Dataset entries:
══════════

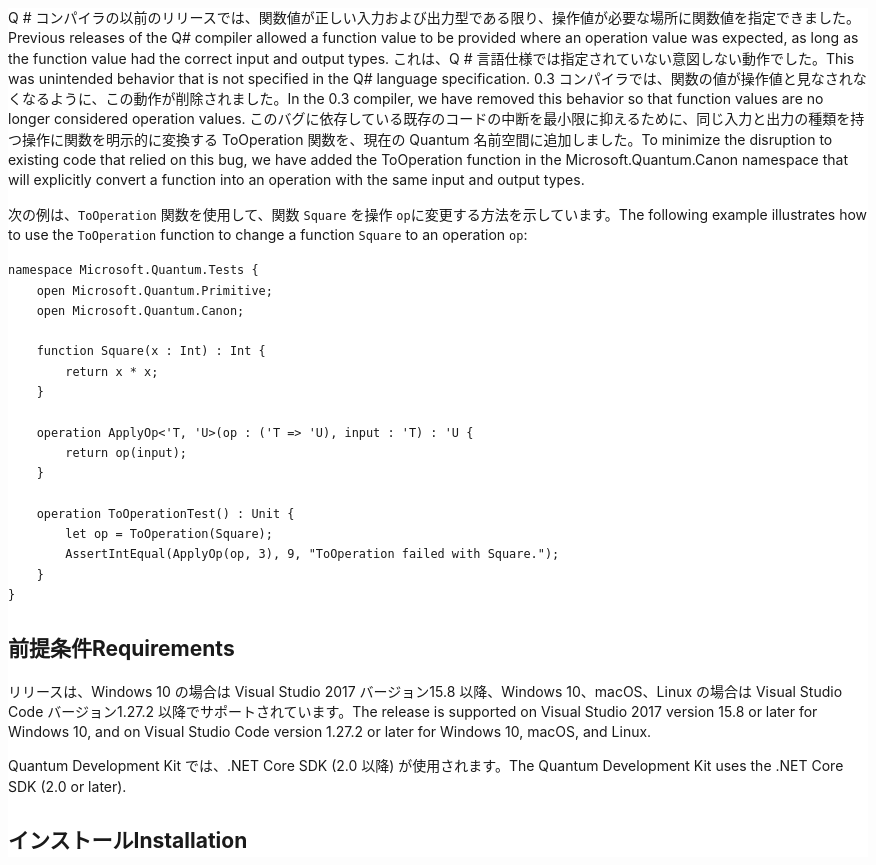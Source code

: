 <span data-ttu-id="d9b56-186">Q # コンパイラの以前のリリースでは、関数値が正しい入力および出力型である限り、操作値が必要な場所に関数値を指定できました。</span><span class="sxs-lookup"><span data-stu-id="d9b56-186">Previous releases of the Q# compiler allowed a function value to be provided where an operation value was expected, as long as the function value had the correct input and output types.</span></span> <span data-ttu-id="d9b56-187">これは、Q # 言語仕様では指定されていない意図しない動作でした。</span><span class="sxs-lookup"><span data-stu-id="d9b56-187">This was unintended behavior that is not specified in the Q# language specification.</span></span>
<span data-ttu-id="d9b56-188">0\.3 コンパイラでは、関数の値が操作値と見なされなくなるように、この動作が削除されました。</span><span class="sxs-lookup"><span data-stu-id="d9b56-188">In the 0.3 compiler, we have removed this behavior so that function values are no longer considered operation values.</span></span>
<span data-ttu-id="d9b56-189">このバグに依存している既存のコードの中断を最小限に抑えるために、同じ入力と出力の種類を持つ操作に関数を明示的に変換する ToOperation 関数を、現在の Quantum 名前空間に追加しました。</span><span class="sxs-lookup"><span data-stu-id="d9b56-189">To minimize the disruption to existing code that relied on this bug, we have added the ToOperation function in the Microsoft.Quantum.Canon namespace that will explicitly convert a function into an operation with the same input and output types.</span></span>

<span data-ttu-id="d9b56-190">次の例は、`ToOperation` 関数を使用して、関数 `Square` を操作 `op`に変更する方法を示しています。</span><span class="sxs-lookup"><span data-stu-id="d9b56-190">The following example illustrates how to use the `ToOperation` function to change a function `Square` to an operation `op`:</span></span> 
```qsharp
namespace Microsoft.Quantum.Tests {
    open Microsoft.Quantum.Primitive;
    open Microsoft.Quantum.Canon;

    function Square(x : Int) : Int {
        return x * x;
    }

    operation ApplyOp<'T, 'U>(op : ('T => 'U), input : 'T) : 'U {
        return op(input);
    }

    operation ToOperationTest() : Unit {
        let op = ToOperation(Square);
        AssertIntEqual(ApplyOp(op, 3), 9, "ToOperation failed with Square.");
    }
}
```

## <a name="requirements"></a><span data-ttu-id="d9b56-191">前提条件</span><span class="sxs-lookup"><span data-stu-id="d9b56-191">Requirements</span></span> 

<span data-ttu-id="d9b56-192">リリースは、Windows 10 の場合は Visual Studio 2017 バージョン15.8 以降、Windows 10、macOS、Linux の場合は Visual Studio Code バージョン1.27.2 以降でサポートされています。</span><span class="sxs-lookup"><span data-stu-id="d9b56-192">The release is supported on Visual Studio 2017 version 15.8 or later for Windows 10, and on Visual Studio Code version 1.27.2 or later for Windows 10, macOS, and Linux.</span></span>

<span data-ttu-id="d9b56-193">Quantum Development Kit では、.NET Core SDK (2.0 以降) が使用されます。</span><span class="sxs-lookup"><span data-stu-id="d9b56-193">The Quantum Development Kit uses the .NET Core SDK (2.0 or later).</span></span>

## <a name="installation"></a><span data-ttu-id="d9b56-194">インストール</span><span class="sxs-lookup"><span data-stu-id="d9b56-194">Installation</span></span>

══════════

**HOW TO COMPLETE THIS TASK**
Search the records for the word "open", then list every line that has it.

**FINAL ANSWER**
    open Microsoft.Quantum.Primitive;
    open Microsoft.Quantum.Canon;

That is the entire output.